*** PROVIDED DATA Section Begins ***

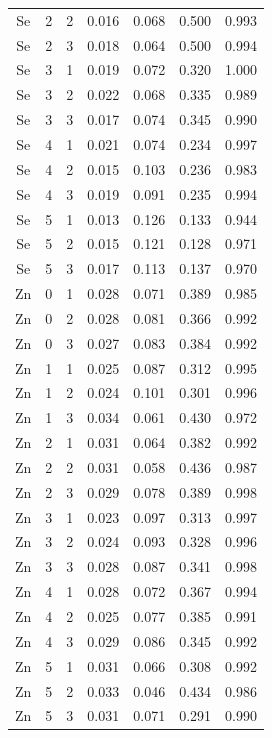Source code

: \documentclass[ms, hidelinks]{uncgdissertationexp3}
\theoremstyle{plain}
\theoremstyle{definition}
\theoremstyle{remark}
\begin{document}
\begin{longtable}{ccccccc}
  Se & 2 & 2 & 0.016 & 0.068 & 0.500 & 0.993\\
  \rowcolor{gray!6}  Se & 2 & 3 & 0.018 & 0.064 & 0.500 & 0.994\\
  Se & 3 & 1 & 0.019 & 0.072 & 0.320 & 1.000\\
  \rowcolor{gray!6}  Se & 3 & 2 & 0.022 & 0.068 & 0.335 & 0.989\\
  Se & 3 & 3 & 0.017 & 0.074 & 0.345 & 0.990\\
  \rowcolor{gray!6}  Se & 4 & 1 & 0.021 & 0.074 & 0.234 & 0.997\\
  Se & 4 & 2 & 0.015 & 0.103 & 0.236 & 0.983\\
  \rowcolor{gray!6}  Se & 4 & 3 & 0.019 & 0.091 & 0.235 & 0.994\\
  Se & 5 & 1 & 0.013 & 0.126 & 0.133 & 0.944\\
  \rowcolor{gray!6}  Se & 5 & 2 & 0.015 & 0.121 & 0.128 & 0.971\\
  Se & 5 & 3 & 0.017 & 0.113 & 0.137 & 0.970\\
  \rowcolor{gray!6}  Zn & 0 & 1 & 0.028 & 0.071 & 0.389 & 0.985\\
  Zn & 0 & 2 & 0.028 & 0.081 & 0.366 & 0.992\\
  \rowcolor{gray!6}  Zn & 0 & 3 & 0.027 & 0.083 & 0.384 & 0.992\\
  Zn & 1 & 1 & 0.025 & 0.087 & 0.312 & 0.995\\
  \rowcolor{gray!6}  Zn & 1 & 2 & 0.024 & 0.101 & 0.301 & 0.996\\
  Zn & 1 & 3 & 0.034 & 0.061 & 0.430 & 0.972\\
  \rowcolor{gray!6}  Zn & 2 & 1 & 0.031 & 0.064 & 0.382 & 0.992\\
  Zn & 2 & 2 & 0.031 & 0.058 & 0.436 & 0.987\\
  \rowcolor{gray!6}  Zn & 2 & 3 & 0.029 & 0.078 & 0.389 & 0.998\\
  Zn & 3 & 1 & 0.023 & 0.097 & 0.313 & 0.997\\
  \rowcolor{gray!6}  Zn & 3 & 2 & 0.024 & 0.093 & 0.328 & 0.996\\
  Zn & 3 & 3 & 0.028 & 0.087 & 0.341 & 0.998\\
  \rowcolor{gray!6}  Zn & 4 & 1 & 0.028 & 0.072 & 0.367 & 0.994\\
  Zn & 4 & 2 & 0.025 & 0.077 & 0.385 & 0.991\\
  \rowcolor{gray!6}  Zn & 4 & 3 & 0.029 & 0.086 & 0.345 & 0.992\\
  Zn & 5 & 1 & 0.031 & 0.066 & 0.308 & 0.992\\
  \rowcolor{gray!6}  Zn & 5 & 2 & 0.033 & 0.046 & 0.434 & 0.986\\
  Zn & 5 & 3 & 0.031 & 0.071 & 0.291 & 0.990\\*
  \end{longtable}
\end{document}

*** PROVIDED DATA Section Ends ***

Exactly the lines from the one holding "Se & 5 & 1 & 0.013" through the end of the data are to be repeated, with both ends included.

  Se & 5 & 1 & 0.013 & 0.126 & 0.133 & 0.944\\
  \rowcolor{gray!6}  Se & 5 & 2 & 0.015 & 0.121 & 0.128 & 0.971\\
  Se & 5 & 3 & 0.017 & 0.113 & 0.137 & 0.970\\
  \rowcolor{gray!6}  Zn & 0 & 1 & 0.028 & 0.071 & 0.389 & 0.985\\
  Zn & 0 & 2 & 0.028 & 0.081 & 0.366 & 0.992\\
  \rowcolor{gray!6}  Zn & 0 & 3 & 0.027 & 0.083 & 0.384 & 0.992\\
  Zn & 1 & 1 & 0.025 & 0.087 & 0.312 & 0.995\\
  \rowcolor{gray!6}  Zn & 1 & 2 & 0.024 & 0.101 & 0.301 & 0.996\\
  Zn & 1 & 3 & 0.034 & 0.061 & 0.430 & 0.972\\
  \rowcolor{gray!6}  Zn & 2 & 1 & 0.031 & 0.064 & 0.382 & 0.992\\
  Zn & 2 & 2 & 0.031 & 0.058 & 0.436 & 0.987\\
  \rowcolor{gray!6}  Zn & 2 & 3 & 0.029 & 0.078 & 0.389 & 0.998\\
  Zn & 3 & 1 & 0.023 & 0.097 & 0.313 & 0.997\\
  \rowcolor{gray!6}  Zn & 3 & 2 & 0.024 & 0.093 & 0.328 & 0.996\\
  Zn & 3 & 3 & 0.028 & 0.087 & 0.341 & 0.998\\
  \rowcolor{gray!6}  Zn & 4 & 1 & 0.028 & 0.072 & 0.367 & 0.994\\
  Zn & 4 & 2 & 0.025 & 0.077 & 0.385 & 0.991\\
  \rowcolor{gray!6}  Zn & 4 & 3 & 0.029 & 0.086 & 0.345 & 0.992\\
  Zn & 5 & 1 & 0.031 & 0.066 & 0.308 & 0.992\\
  \rowcolor{gray!6}  Zn & 5 & 2 & 0.033 & 0.046 & 0.434 & 0.986\\
  Zn & 5 & 3 & 0.031 & 0.071 & 0.291 & 0.990\\*
  \end{longtable}
\end{document}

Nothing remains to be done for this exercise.